Report every line of the material that contains the string "Filtration".

==== The data

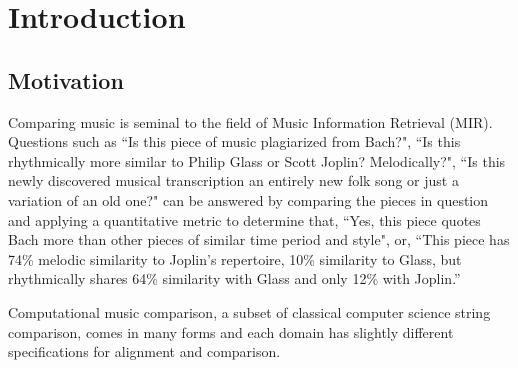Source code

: \chapter{Introduction}

\section{Motivation}


Comparing music is seminal to the field of Music Information Retrieval (MIR). Questions such as ``Is this piece of music plagiarized from Bach?", ``Is this rhythmically more similar to Philip Glass or Scott Joplin? Melodically?", ``Is this newly discovered musical transcription an entirely new folk song or just a variation of an old one?" can be answered by comparing the pieces in question and applying a quantitative metric to determine that, ``Yes, this piece quotes Bach more than other pieces of similar time period and style", or, ``This piece has 74\% melodic similarity to Joplin's repertoire, 10\% similarity to Glass, but rhythmically shares 64\% similarity with Glass and only 12\% with Joplin.''

Computational music comparison, a subset of classical computer science string comparison, comes in many forms and each domain has slightly different specifications for alignment and comparison. 

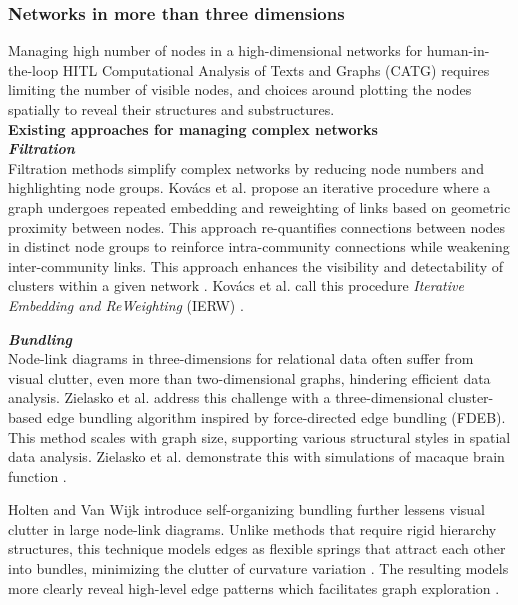 \subsubsection{Networks in more than three dimensions}
Managing high number of nodes in a high-dimensional networks for human-in-the-loop HITL Computational Analysis of Texts and Graphs (CATG) requires limiting the number of visible nodes, and choices around plotting the nodes spatially to reveal their structures and substructures.\\
\noindent \textbf{Existing approaches for managing complex networks} \\
\noindent \textbf{\textit{Filtration}} \\
Filtration methods simplify complex networks by reducing node numbers and highlighting node groups. Kovács et al. propose an iterative procedure where a graph undergoes repeated embedding and reweighting of links based on geometric proximity between nodes. This approach re-quantifies connections between nodes in distinct node groups to reinforce intra-community connections while weakening inter-community links. This approach enhances the visibility and detectability of clusters within a given network \citep[p. 1]{kovacs_iterative_2024}. Kovács et al. call this procedure \textit{Iterative Embedding and ReWeighting} (IERW) \citep[p. 2]{kovacs_iterative_2024}.

\noindent \textbf{\textit{Bundling}} \\
Node-link diagrams in three-dimensions for relational data often suffer from visual clutter, even more than two-dimensional graphs, hindering efficient data analysis. Zielasko et al. address this challenge with a three-dimensional cluster-based edge bundling algorithm inspired by force-directed edge bundling (FDEB). This method scales with graph size, supporting various structural styles in spatial data analysis. Zielasko et al. demonstrate this with simulations of macaque brain function \citep[p. 1]{zielasko_interactive_2016}.

Holten and Van Wijk introduce self-organizing bundling further lessens visual clutter in large node-link diagrams. Unlike methods that require rigid hierarchy structures, this technique models edges as flexible springs that attract each other into bundles, minimizing the clutter of curvature variation \citep{holten_forcedirected_2009}. The resulting models more clearly reveal high-level edge patterns which facilitates graph exploration \citep[p. 1]{holten_forcedirected_2009}.

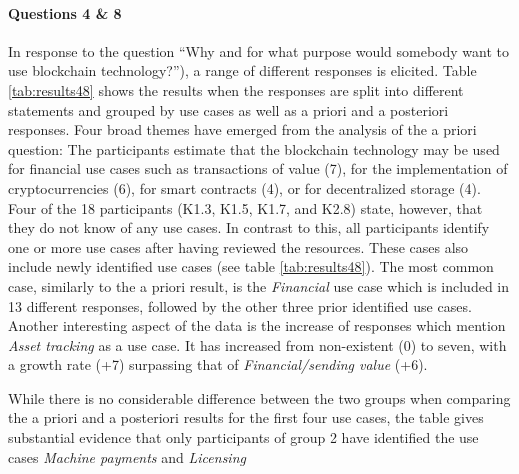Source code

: \paragraph{Questions 4 \& 8} In response to the question \enquote{Why and for what purpose would somebody want to use blockchain technology?}), a range of different responses is elicited. Table \ref{tab:results48} shows the results when the responses are split into different statements and grouped by use cases as well as a priori and a posteriori responses.
Four broad themes have emerged from the analysis of the a priori question: The participants estimate that the blockchain technology may be used for financial use cases such as transactions of value (7), for the implementation of cryptocurrencies (6), for smart contracts (4), or for decentralized storage (4). Four of the 18 participants (K1.3, K1.5, K1.7, and K2.8) state, however, that they do not know of any use cases. In contrast to this, all participants identify one or more use cases after having reviewed the resources. These cases also include newly identified use cases (see table \ref{tab:results48}). The most common case, similarly to the a priori result, is the \textit{Financial} use case which is included in 13 different responses, followed by the other three prior identified use cases.
Another interesting aspect of the data is the increase of responses which mention \textit{Asset tracking} as a use case. It has increased from non-existent (0) to seven, with a growth rate (+7) surpassing that of \textit{Financial/sending value} (+6).

While there is no considerable difference between the two groups when comparing the a priori and a posteriori results for the first four use cases, the table gives substantial evidence that only participants of group 2 have identified the use cases \textit{Machine payments} and \textit{Licensing}

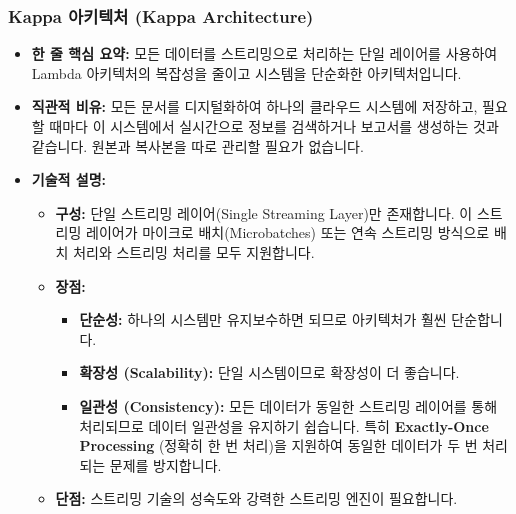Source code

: \documentclass[11pt,a4paper]{article}
\theoremstyle{definition}
\begin{document}
\subsubsection{Kappa 아키텍처 (Kappa Architecture)}
\begin{itemize}
    \item \textbf{한 줄 핵심 요약:} 모든 데이터를 스트리밍으로 처리하는 단일 레이어를 사용하여 Lambda 아키텍처의 복잡성을 줄이고 시스템을 단순화한 아키텍처입니다.
    \item \textbf{직관적 비유:} 모든 문서를 디지털화하여 하나의 클라우드 시스템에 저장하고, 필요할 때마다 이 시스템에서 실시간으로 정보를 검색하거나 보고서를 생성하는 것과 같습니다. 원본과 복사본을 따로 관리할 필요가 없습니다.
    \item \textbf{기술적 설명:}
    \begin{itemize}
        \item \textbf{구성:} 단일 스트리밍 레이어(Single Streaming Layer)만 존재합니다. 이 스트리밍 레이어가 마이크로 배치(Microbatches) 또는 연속 스트리밍 방식으로 배치 처리와 스트리밍 처리를 모두 지원합니다.
        \item \textbf{장점:}
        \begin{itemize}
            \item \textbf{단순성:} 하나의 시스템만 유지보수하면 되므로 아키텍처가 훨씬 단순합니다.
            \item \textbf{확장성 (Scalability):} 단일 시스템이므로 확장성이 더 좋습니다.
            \item \textbf{일관성 (Consistency):} 모든 데이터가 동일한 스트리밍 레이어를 통해 처리되므로 데이터 일관성을 유지하기 쉽습니다. 특히 \textbf{Exactly-Once Processing} (정확히 한 번 처리)을 지원하여 동일한 데이터가 두 번 처리되는 문제를 방지합니다.
        \end{itemize}
        \item \textbf{단점:} 스트리밍 기술의 성숙도와 강력한 스트리밍 엔진이 필요합니다.
    \end{itemize}
\end{itemize}
\end{document}
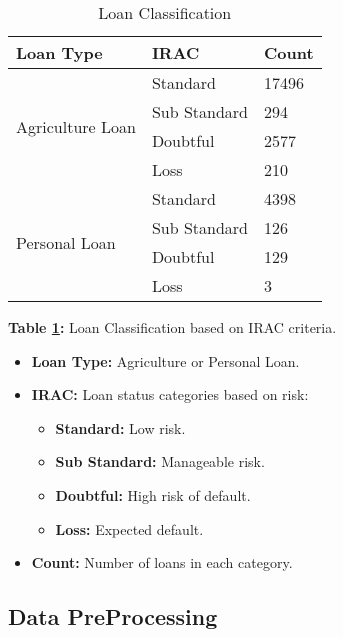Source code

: \documentclass[a4paper]{article}
\begin{document}
\begin{table}[H]
	\centering
	\caption{Loan Classification}
	\label{tab:Loan Classification}
	\begin{tabular}{|l|l|l|}
		\hline
		\textbf{Loan Type} & \textbf{IRAC} & \textbf{Count} \\
		\hline
		\multirow{4}{*}{Agriculture Loan} & Standard & 17496 \\
		\cline{2-3}
		& Sub Standard & 294 \\
		\cline{2-3}
		& Doubtful & 2577 \\
		\cline{2-3}
		& Loss & 210 \\
		\hline
		\multirow{4}{*}{Personal Loan} & Standard & 4398 \\
		\cline{2-3}
		& Sub Standard & 126 \\
		\cline{2-3}
		& Doubtful & 129 \\
		\cline{2-3}
		& Loss & 3 \\
		\hline
	\end{tabular}
	\vspace{1em} %
\begin{flushleft}
	\hspace{8em}
	\textbf{Table \ref{tab:Loan Classification}:} Loan Classification based on IRAC criteria.
	
\begin{itemize}[left=3cm]  %
	\item \textbf{Loan Type:} Agriculture or Personal Loan.
	\item \textbf{IRAC:} Loan status categories based on risk:
	\begin{itemize}[left=1cm]  %
		\item \textbf{Standard:} Low risk.
		\item \textbf{Sub Standard:} Manageable risk.
		\item \textbf{Doubtful:} High risk of default.
		\item \textbf{Loss:} Expected default.
	\end{itemize}
	\item \textbf{Count:} Number of loans in each category.
\end{itemize}

\end{flushleft}

\end{table}

 
 \subsection{Data PreProcessing}
\end{document}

========

- [Expected answer]:
\noindent \textbf{\textit{Filtration}} \\
Filtration methods simplify complex networks by reducing node numbers and highlighting node groups. Kovács et al. propose an iterative procedure where a graph undergoes repeated embedding and reweighting of links based on geometric proximity between nodes. This approach re-quantifies connections between nodes in distinct node groups to reinforce intra-community connections while weakening inter-community links. This approach enhances the visibility and detectability of clusters within a given network \citep[p. 1]{kovacs_iterative_2024}. Kovács et al. call this procedure \textit{Iterative Embedding and ReWeighting} (IERW) \citep[p. 2]{kovacs_iterative_2024}.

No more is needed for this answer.